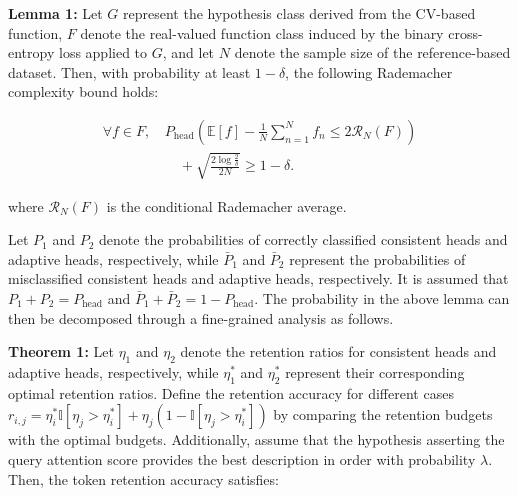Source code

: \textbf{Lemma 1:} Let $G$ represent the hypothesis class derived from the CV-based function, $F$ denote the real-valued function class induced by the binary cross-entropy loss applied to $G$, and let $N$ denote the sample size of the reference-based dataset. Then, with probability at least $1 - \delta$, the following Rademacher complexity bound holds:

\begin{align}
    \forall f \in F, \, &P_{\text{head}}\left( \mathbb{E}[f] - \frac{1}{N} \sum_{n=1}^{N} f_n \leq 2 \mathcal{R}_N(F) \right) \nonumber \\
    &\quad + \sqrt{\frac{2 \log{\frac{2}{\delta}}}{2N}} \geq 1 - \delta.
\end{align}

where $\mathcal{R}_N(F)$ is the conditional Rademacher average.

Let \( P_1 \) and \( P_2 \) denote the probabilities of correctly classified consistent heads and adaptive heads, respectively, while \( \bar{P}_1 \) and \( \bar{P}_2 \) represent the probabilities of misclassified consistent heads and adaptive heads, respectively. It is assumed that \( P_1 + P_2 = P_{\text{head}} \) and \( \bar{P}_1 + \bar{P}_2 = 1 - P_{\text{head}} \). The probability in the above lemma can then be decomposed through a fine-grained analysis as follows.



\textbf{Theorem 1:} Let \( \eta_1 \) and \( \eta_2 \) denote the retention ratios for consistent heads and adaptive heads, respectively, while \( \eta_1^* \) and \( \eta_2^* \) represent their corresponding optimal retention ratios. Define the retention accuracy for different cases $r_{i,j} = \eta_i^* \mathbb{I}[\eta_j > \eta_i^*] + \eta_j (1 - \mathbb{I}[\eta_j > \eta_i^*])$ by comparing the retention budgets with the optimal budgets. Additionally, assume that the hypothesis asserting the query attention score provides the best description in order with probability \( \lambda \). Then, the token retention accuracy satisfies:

☆ ☆ ☆

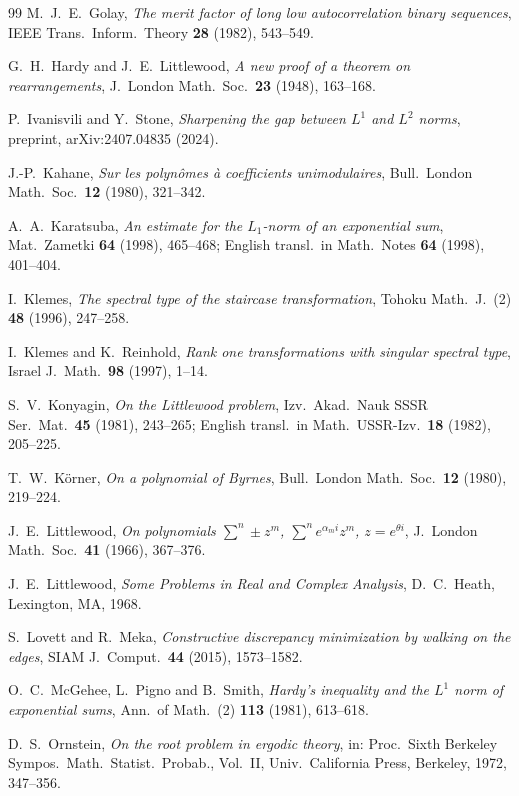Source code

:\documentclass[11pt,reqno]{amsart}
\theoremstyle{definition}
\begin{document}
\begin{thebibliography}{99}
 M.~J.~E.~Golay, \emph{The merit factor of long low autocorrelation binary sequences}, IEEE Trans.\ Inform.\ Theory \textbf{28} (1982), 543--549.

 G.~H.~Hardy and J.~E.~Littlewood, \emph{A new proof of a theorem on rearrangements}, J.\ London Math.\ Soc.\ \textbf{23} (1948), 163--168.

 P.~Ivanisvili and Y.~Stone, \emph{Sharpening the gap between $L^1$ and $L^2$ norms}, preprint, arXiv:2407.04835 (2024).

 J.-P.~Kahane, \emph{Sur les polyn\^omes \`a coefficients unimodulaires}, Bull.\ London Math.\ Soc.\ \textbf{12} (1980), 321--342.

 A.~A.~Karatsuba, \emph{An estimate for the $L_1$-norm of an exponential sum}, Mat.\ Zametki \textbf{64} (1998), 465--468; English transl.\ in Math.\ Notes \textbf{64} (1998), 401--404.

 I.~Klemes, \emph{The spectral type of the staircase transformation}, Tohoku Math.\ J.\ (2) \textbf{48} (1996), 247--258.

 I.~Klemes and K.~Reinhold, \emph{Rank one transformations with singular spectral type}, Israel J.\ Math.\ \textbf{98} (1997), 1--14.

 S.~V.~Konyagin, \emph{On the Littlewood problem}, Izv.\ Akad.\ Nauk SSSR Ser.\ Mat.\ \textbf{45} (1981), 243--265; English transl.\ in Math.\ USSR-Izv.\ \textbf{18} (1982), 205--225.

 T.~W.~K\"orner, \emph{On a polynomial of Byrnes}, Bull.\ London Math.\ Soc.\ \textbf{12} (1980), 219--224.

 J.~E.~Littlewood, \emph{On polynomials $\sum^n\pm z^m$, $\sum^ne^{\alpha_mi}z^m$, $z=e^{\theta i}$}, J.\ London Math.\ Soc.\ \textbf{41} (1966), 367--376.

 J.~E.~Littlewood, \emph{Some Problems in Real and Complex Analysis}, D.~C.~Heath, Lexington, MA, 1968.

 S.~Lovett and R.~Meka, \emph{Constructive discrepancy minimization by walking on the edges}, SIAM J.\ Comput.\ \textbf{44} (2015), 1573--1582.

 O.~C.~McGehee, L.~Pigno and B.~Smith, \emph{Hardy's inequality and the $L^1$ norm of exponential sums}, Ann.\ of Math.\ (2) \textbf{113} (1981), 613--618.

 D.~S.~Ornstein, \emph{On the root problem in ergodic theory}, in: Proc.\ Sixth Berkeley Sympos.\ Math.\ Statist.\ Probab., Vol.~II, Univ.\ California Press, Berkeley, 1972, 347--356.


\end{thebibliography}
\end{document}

☆ ☆ ☆

* Exercise instructions
Go through the data and show each line that holds "type".

* Result of this exercise
 I.~Klemes, \emph{The spectral type of the staircase transformation}, Tohoku Math.\ J.\ (2) \textbf{48} (1996), 247--258.
 I.~Klemes and K.~Reinhold, \emph{Rank one transformations with singular spectral type}, Israel J.\ Math.\ \textbf{98} (1997), 1--14.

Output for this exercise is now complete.